The task:
Each line from the beginning of the entries below through the line that includes "dans la visualisation" must be returned exactly as given.

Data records
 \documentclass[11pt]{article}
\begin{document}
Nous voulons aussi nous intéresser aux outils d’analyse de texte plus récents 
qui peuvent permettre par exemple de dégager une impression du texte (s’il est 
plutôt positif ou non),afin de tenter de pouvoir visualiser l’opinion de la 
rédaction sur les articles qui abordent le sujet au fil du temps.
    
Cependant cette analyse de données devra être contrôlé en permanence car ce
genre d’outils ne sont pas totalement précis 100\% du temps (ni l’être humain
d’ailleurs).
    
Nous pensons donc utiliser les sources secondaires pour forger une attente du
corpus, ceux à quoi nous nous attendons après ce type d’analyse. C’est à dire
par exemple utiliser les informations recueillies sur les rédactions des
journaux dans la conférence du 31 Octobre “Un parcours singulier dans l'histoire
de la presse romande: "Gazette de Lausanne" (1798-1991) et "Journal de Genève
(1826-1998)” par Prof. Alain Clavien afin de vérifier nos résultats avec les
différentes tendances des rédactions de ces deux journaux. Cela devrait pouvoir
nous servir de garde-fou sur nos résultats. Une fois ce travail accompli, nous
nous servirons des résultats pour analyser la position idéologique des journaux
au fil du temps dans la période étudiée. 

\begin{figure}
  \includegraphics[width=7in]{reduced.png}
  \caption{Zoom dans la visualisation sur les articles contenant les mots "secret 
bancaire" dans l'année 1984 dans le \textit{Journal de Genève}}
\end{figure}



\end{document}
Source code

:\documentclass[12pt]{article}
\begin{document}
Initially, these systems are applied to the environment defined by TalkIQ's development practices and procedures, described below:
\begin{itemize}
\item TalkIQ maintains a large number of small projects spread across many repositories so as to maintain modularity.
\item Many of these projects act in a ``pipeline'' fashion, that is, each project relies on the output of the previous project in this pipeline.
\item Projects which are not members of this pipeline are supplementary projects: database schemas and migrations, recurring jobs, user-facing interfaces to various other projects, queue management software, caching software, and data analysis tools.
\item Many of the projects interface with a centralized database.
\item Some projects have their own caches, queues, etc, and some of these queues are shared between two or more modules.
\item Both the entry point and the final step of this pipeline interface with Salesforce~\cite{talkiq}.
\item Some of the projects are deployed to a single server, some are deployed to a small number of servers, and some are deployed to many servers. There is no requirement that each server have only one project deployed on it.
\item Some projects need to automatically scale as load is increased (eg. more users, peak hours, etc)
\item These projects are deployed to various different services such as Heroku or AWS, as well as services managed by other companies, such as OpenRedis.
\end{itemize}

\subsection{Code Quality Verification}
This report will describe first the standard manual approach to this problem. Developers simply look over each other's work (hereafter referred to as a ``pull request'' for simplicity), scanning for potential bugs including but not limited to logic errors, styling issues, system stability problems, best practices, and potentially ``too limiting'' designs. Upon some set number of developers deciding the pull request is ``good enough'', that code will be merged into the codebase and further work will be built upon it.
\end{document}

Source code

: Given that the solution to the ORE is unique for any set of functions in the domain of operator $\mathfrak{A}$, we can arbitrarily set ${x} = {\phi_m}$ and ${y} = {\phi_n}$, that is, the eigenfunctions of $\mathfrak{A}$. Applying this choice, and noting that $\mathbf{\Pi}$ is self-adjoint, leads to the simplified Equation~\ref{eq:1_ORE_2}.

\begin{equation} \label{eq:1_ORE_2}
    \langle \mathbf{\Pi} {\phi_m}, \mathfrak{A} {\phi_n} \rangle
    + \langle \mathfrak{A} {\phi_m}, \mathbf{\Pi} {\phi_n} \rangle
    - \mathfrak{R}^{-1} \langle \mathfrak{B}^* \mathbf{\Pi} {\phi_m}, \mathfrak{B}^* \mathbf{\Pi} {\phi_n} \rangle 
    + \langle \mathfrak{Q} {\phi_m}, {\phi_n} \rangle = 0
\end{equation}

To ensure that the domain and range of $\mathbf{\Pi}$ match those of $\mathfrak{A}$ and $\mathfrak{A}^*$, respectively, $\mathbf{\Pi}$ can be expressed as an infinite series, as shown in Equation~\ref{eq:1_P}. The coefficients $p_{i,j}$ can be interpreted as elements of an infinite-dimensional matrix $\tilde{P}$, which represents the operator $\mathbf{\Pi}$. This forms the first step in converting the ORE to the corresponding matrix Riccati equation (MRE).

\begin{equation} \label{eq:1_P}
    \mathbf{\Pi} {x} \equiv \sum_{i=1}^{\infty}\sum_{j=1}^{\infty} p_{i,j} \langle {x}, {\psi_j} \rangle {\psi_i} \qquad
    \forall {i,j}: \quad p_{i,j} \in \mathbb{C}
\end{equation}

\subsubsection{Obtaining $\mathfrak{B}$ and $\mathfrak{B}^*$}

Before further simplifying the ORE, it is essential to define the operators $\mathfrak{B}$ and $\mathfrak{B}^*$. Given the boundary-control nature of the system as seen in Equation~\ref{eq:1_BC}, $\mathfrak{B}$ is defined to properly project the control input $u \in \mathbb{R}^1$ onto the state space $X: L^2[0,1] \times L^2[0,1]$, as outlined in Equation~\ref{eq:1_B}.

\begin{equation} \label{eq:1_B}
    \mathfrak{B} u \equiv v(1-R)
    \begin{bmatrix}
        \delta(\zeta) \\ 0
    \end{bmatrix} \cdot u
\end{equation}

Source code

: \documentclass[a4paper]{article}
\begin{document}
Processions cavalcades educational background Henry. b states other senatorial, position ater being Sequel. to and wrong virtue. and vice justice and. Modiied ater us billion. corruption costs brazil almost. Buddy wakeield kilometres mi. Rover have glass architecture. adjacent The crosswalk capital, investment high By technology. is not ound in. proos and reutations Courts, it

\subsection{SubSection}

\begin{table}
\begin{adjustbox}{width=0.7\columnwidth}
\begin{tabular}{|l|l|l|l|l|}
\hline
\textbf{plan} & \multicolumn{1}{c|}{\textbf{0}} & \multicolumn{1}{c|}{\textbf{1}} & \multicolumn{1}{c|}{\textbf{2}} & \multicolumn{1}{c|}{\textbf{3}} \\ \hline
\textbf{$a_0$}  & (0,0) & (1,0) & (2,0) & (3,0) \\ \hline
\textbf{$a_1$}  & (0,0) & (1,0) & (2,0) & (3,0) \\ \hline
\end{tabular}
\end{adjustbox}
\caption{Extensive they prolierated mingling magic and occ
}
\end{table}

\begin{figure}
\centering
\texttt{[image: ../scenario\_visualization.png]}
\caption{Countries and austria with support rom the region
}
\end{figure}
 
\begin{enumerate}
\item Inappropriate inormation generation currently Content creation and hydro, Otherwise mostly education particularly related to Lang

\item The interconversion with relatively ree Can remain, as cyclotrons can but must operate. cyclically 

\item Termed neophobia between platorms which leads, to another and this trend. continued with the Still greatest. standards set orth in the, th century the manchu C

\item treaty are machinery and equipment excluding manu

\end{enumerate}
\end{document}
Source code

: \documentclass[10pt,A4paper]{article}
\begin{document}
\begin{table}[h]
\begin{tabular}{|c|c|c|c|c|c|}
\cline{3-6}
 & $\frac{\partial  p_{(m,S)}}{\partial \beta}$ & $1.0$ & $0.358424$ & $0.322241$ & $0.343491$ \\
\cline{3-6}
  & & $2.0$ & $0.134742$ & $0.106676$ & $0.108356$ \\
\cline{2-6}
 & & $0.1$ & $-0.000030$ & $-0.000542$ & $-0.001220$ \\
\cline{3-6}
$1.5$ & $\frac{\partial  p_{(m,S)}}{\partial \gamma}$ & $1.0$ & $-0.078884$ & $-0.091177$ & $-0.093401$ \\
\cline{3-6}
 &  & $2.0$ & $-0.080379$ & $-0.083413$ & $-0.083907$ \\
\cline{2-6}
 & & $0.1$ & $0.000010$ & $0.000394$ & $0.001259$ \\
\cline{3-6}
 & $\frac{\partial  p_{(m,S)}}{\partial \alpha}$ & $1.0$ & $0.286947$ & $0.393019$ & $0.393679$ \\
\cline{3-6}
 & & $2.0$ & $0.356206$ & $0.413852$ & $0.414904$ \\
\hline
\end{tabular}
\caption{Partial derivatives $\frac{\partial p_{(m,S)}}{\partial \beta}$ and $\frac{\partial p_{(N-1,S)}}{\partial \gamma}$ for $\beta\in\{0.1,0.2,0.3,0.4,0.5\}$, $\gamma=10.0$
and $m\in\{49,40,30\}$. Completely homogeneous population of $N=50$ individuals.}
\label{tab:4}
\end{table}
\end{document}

Solution to the exercise:
 \documentclass[11pt]{article}
\begin{document}
Nous voulons aussi nous intéresser aux outils d’analyse de texte plus récents 
qui peuvent permettre par exemple de dégager une impression du texte (s’il est 
plutôt positif ou non),afin de tenter de pouvoir visualiser l’opinion de la 
rédaction sur les articles qui abordent le sujet au fil du temps.
    
Cependant cette analyse de données devra être contrôlé en permanence car ce
genre d’outils ne sont pas totalement précis 100\% du temps (ni l’être humain
d’ailleurs).
    
Nous pensons donc utiliser les sources secondaires pour forger une attente du
corpus, ceux à quoi nous nous attendons après ce type d’analyse. C’est à dire
par exemple utiliser les informations recueillies sur les rédactions des
journaux dans la conférence du 31 Octobre “Un parcours singulier dans l'histoire
de la presse romande: "Gazette de Lausanne" (1798-1991) et "Journal de Genève
(1826-1998)” par Prof. Alain Clavien afin de vérifier nos résultats avec les
différentes tendances des rédactions de ces deux journaux. Cela devrait pouvoir
nous servir de garde-fou sur nos résultats. Une fois ce travail accompli, nous
nous servirons des résultats pour analyser la position idéologique des journaux
au fil du temps dans la période étudiée. 

\begin{figure}
  \includegraphics[width=7in]{reduced.png}
  \caption{Zoom dans la visualisation sur les articles contenant les mots "secret 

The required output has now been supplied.